Brendan DeSmet arrived at Nogales City Hall on Wednesday afternoon with a car full of supplies he and his colleagues at Acacia Animal Hospital in Tucson collected for the hundreds of unaccompanied Central American minors being held at the Nogales Border Patrol Station.

Meanwhile in Safford, 15 volunteers from different churches joined together at the First United Methodist Church to organize personal hygiene supplies and clothing that they’ve collected for the young undocumented migrants. Tomorrow they’ll haul the goods to Nogales City Hall in a trailer, the Eastern Arizona Courier reported, making a pit stop along the way at a Methodist church in Tucson to pick up more donations.

But in Nogales, church groups have put the brakes on similar efforts.

“They told us to stop,” said Eric Cazares, office manager at San Felipe de Jesus Parish, in reference to a meeting Tuesday between local faith-based groups and Ray Sayre, director of Santa Cruz County Emergency Services. Folks at Sacred Heart Church also say they’ve stopped collecting donations, many of which are now piled up in a church leader’s garage.

While Mayor Arturo Garino and his wife Cathy continue to solicit and accept items meant for the Central American minors, other indicators suggest the effort could be in vain. In addition to the instructions local religious leaders say they received Tuesday from Sayre, a Border Patrol spokeswoman told the Green Valley News that the agency is not accepting donations of clothing or toys, in part because there is no staff to inspect each item for safety and cleanliness. State Sen. Andrea Dalessandro, who toured the Nogales Border Patrol Station on Monday, told the paper that there is no space at the facility to handle donations of clothing.

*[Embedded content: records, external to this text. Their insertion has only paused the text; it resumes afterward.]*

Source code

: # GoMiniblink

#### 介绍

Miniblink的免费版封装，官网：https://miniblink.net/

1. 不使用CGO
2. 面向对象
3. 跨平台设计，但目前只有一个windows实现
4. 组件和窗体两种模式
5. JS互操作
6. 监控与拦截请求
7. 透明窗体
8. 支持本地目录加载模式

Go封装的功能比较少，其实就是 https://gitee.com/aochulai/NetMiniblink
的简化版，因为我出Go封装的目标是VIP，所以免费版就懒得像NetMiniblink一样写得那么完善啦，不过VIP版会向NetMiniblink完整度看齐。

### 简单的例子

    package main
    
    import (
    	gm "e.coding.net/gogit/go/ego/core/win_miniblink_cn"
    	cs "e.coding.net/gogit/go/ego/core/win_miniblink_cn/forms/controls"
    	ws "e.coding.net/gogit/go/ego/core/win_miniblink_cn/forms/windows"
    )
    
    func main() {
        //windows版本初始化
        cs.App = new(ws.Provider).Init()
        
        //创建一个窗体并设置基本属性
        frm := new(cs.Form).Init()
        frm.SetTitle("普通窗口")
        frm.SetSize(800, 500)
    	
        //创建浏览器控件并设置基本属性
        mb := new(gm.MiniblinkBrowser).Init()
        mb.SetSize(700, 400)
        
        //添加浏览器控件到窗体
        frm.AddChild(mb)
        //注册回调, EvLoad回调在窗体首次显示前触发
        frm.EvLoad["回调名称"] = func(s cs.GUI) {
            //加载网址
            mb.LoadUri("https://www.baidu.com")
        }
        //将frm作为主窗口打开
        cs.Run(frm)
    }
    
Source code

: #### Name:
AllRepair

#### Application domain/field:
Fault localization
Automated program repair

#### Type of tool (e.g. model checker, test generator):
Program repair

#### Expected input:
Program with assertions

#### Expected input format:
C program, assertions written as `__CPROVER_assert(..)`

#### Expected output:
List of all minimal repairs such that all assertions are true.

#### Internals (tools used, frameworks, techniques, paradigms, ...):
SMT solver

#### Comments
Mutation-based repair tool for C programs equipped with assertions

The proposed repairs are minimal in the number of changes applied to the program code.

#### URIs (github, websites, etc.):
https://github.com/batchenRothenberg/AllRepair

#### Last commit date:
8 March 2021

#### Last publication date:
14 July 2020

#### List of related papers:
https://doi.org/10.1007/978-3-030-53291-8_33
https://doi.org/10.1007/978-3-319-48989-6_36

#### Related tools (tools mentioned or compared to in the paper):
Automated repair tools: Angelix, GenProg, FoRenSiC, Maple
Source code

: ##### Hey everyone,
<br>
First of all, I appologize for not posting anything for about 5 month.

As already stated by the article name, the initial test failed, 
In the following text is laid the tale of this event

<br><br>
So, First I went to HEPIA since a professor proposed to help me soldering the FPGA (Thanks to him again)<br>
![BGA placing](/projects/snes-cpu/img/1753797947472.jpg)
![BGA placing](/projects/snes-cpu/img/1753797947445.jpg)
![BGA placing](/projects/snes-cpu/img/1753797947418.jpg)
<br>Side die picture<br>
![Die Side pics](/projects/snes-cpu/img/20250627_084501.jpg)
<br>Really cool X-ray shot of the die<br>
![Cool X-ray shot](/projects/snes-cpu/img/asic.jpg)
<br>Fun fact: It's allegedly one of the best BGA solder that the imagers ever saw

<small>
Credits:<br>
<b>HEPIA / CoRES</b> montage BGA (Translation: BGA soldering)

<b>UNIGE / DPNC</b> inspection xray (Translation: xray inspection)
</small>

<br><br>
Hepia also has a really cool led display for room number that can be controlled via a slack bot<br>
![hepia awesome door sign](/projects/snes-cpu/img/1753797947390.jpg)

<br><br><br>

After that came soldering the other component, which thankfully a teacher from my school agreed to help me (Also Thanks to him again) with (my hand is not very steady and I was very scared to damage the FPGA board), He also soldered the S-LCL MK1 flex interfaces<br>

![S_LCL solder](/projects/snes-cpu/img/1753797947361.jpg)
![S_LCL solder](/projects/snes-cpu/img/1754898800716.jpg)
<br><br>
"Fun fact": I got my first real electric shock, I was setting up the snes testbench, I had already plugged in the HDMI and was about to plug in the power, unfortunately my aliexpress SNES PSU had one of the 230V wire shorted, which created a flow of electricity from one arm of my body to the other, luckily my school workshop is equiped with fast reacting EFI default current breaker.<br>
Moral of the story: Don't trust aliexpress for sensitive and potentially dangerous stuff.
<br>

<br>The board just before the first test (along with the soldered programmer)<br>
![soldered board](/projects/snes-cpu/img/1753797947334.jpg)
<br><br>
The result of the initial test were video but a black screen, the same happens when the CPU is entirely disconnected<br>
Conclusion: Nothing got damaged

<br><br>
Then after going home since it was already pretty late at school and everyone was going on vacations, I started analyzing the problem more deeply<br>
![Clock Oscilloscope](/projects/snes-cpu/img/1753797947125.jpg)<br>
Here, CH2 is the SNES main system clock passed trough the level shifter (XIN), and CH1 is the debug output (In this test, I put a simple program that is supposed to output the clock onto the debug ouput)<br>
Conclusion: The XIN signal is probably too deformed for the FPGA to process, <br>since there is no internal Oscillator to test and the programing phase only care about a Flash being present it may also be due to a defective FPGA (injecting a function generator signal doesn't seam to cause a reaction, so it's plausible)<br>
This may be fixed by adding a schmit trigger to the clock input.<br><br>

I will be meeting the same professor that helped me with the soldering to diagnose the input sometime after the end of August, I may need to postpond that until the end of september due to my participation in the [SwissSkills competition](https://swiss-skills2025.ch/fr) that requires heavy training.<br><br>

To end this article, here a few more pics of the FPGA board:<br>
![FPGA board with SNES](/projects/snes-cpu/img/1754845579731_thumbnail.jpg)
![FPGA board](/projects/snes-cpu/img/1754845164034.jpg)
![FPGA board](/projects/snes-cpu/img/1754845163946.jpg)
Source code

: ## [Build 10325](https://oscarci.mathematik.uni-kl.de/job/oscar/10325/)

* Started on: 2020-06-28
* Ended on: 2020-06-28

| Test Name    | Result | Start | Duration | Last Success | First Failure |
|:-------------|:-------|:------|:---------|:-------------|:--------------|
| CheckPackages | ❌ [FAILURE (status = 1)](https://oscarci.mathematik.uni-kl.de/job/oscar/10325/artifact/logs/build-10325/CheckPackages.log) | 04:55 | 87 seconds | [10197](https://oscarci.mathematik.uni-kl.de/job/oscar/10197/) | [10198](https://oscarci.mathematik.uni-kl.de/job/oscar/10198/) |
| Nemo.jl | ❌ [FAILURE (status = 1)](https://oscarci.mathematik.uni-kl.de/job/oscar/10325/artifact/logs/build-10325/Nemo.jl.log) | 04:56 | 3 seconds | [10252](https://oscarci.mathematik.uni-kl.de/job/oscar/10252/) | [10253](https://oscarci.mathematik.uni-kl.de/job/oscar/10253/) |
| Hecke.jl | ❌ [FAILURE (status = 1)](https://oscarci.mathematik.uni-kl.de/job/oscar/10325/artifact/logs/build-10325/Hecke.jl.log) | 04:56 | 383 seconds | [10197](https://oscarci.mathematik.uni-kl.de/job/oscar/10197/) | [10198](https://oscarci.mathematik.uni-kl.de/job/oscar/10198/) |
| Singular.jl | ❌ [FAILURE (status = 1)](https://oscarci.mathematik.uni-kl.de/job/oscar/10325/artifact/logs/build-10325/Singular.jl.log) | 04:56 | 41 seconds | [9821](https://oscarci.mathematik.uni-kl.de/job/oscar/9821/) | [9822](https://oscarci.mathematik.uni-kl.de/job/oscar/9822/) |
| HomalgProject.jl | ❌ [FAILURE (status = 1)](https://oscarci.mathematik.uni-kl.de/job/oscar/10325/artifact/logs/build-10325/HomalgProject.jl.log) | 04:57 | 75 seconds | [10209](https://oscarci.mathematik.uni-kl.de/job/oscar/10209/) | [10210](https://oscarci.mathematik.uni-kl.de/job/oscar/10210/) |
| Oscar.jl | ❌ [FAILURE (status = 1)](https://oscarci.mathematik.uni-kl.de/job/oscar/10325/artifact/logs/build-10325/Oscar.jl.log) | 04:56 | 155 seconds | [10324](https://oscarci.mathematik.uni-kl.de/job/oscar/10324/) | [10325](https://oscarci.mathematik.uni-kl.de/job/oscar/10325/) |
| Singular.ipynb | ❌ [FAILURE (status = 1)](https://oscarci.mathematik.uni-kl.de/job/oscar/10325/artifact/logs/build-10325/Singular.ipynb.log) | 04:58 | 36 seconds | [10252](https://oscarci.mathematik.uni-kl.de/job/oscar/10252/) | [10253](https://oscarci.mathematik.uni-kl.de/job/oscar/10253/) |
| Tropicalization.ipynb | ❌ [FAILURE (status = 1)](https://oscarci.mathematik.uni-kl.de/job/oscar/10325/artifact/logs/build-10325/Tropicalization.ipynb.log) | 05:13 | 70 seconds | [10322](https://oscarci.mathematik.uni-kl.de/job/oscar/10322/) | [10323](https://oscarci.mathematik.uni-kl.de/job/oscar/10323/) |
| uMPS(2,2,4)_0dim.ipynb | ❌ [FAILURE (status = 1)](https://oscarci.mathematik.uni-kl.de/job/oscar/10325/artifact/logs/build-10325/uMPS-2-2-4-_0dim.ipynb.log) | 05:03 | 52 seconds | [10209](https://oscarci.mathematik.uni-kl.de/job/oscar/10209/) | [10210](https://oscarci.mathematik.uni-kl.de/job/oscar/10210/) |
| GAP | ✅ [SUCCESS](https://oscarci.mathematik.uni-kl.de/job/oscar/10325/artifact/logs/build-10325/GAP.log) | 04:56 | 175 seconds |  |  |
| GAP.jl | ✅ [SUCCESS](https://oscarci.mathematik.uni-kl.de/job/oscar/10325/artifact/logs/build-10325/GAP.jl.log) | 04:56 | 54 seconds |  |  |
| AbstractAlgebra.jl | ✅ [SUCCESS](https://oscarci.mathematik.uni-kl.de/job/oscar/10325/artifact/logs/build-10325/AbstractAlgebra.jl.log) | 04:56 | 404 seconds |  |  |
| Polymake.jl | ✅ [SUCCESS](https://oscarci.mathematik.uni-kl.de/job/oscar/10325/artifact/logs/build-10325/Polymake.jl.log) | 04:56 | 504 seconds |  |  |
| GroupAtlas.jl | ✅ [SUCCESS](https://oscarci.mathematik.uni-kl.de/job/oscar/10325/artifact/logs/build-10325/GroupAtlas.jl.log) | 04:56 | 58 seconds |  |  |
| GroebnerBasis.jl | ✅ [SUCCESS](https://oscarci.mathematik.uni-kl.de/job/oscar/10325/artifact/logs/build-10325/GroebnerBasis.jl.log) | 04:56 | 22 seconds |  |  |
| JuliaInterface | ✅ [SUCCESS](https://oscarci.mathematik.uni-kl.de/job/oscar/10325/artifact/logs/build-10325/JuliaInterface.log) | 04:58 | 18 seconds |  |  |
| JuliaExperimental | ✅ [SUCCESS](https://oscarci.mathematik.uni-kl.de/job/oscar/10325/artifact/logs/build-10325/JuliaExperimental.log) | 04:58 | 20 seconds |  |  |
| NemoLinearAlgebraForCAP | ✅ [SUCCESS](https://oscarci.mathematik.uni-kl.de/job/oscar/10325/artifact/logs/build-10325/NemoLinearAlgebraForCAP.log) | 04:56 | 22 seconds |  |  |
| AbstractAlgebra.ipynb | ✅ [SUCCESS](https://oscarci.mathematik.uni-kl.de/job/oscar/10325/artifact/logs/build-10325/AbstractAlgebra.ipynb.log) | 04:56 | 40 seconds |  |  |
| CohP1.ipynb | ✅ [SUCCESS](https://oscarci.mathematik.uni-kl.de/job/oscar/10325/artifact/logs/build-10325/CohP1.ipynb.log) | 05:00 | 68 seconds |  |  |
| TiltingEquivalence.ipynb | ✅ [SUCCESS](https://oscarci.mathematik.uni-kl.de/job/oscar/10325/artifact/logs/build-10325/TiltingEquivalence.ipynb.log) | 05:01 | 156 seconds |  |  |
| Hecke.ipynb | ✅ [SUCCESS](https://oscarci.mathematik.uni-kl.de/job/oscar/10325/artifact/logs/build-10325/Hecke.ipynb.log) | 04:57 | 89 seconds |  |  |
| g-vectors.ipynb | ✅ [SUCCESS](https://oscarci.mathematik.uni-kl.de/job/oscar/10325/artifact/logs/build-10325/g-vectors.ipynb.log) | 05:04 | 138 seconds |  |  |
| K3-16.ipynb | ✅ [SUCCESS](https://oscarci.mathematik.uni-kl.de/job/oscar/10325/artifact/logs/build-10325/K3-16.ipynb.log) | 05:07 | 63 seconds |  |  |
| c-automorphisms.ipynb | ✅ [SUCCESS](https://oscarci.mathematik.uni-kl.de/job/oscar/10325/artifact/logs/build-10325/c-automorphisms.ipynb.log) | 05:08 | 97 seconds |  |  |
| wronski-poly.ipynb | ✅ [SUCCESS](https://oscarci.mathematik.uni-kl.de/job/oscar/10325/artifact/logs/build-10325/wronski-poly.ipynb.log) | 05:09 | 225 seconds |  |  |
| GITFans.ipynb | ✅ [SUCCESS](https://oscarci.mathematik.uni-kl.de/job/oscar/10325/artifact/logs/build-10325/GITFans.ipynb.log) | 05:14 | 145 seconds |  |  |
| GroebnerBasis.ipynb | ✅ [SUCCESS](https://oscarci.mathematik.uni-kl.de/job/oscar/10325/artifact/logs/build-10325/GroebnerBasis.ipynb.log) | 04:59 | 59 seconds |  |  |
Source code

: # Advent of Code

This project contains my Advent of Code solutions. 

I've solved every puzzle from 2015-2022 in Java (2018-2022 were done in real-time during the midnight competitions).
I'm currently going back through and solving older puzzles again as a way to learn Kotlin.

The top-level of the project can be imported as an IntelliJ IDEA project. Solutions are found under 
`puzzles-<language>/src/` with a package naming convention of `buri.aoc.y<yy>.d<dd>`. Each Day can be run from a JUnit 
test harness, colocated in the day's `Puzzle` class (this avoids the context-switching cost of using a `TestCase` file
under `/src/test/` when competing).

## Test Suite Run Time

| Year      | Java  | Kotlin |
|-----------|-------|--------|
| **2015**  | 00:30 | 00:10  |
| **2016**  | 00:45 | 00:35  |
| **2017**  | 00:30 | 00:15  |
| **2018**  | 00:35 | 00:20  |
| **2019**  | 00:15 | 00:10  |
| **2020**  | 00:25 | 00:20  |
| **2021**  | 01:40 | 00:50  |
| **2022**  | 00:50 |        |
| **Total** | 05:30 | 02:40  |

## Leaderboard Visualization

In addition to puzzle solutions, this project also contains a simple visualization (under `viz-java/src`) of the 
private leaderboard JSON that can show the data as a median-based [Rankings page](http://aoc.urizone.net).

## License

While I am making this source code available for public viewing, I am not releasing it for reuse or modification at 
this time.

Sayre was out of the office Wednesday, and a U.S. Customs and Border Protection spokeswoman reached by the Nogales International referred questions about donations to the Rev. David L. Myers, who advises FEMA on faith-based and neighborhood partnerships. Myers did not immediately return a message seeking clarification.

Mayor Garino visited the Nogales station with Dalessandro on Monday, and said he was allowed to drop-off two loads of donations after he and Cathy packaged them up at City Hall.

“What they don’t want is for us to inundate them with a lot of boxes,” Garino told the NI on Tuesday. “There are about six ladies helping my wife, sorting more stuff. We are going to be giving it to them as they need it. We are just going to cut back on them a little bit.”

Speaking Wednesday, Cathy Garino said that some of the donated clothing and toys have been sorted and designated for the Crossroads Mission and Child Protective Services rather than the Central American minors. She also acknowledged that the Border Patrol won’t accept stuffed toys, and so some of those items will go to the Nogales Police Department and CBP to use when they respond to incidents involving children.

But while the fate of the donated items may be vague, there is little ambiguity in the sentiment behind them.

“This is not just a Christian thing, this is not a political thing, this is a humanitarian thing,” Pastor Sherry Brady of the First United Methodist Church of Safford told the Eastern Arizona Courier.

DeSmet said the issue goes beyond political and international boundaries.

“These are refugees, they are not immigrants and it’s important to make that distinction,” he said. “Many of them are coming from countries where opportunities are limited and they're fleeing from violence in many cases. It just breaks my heart.”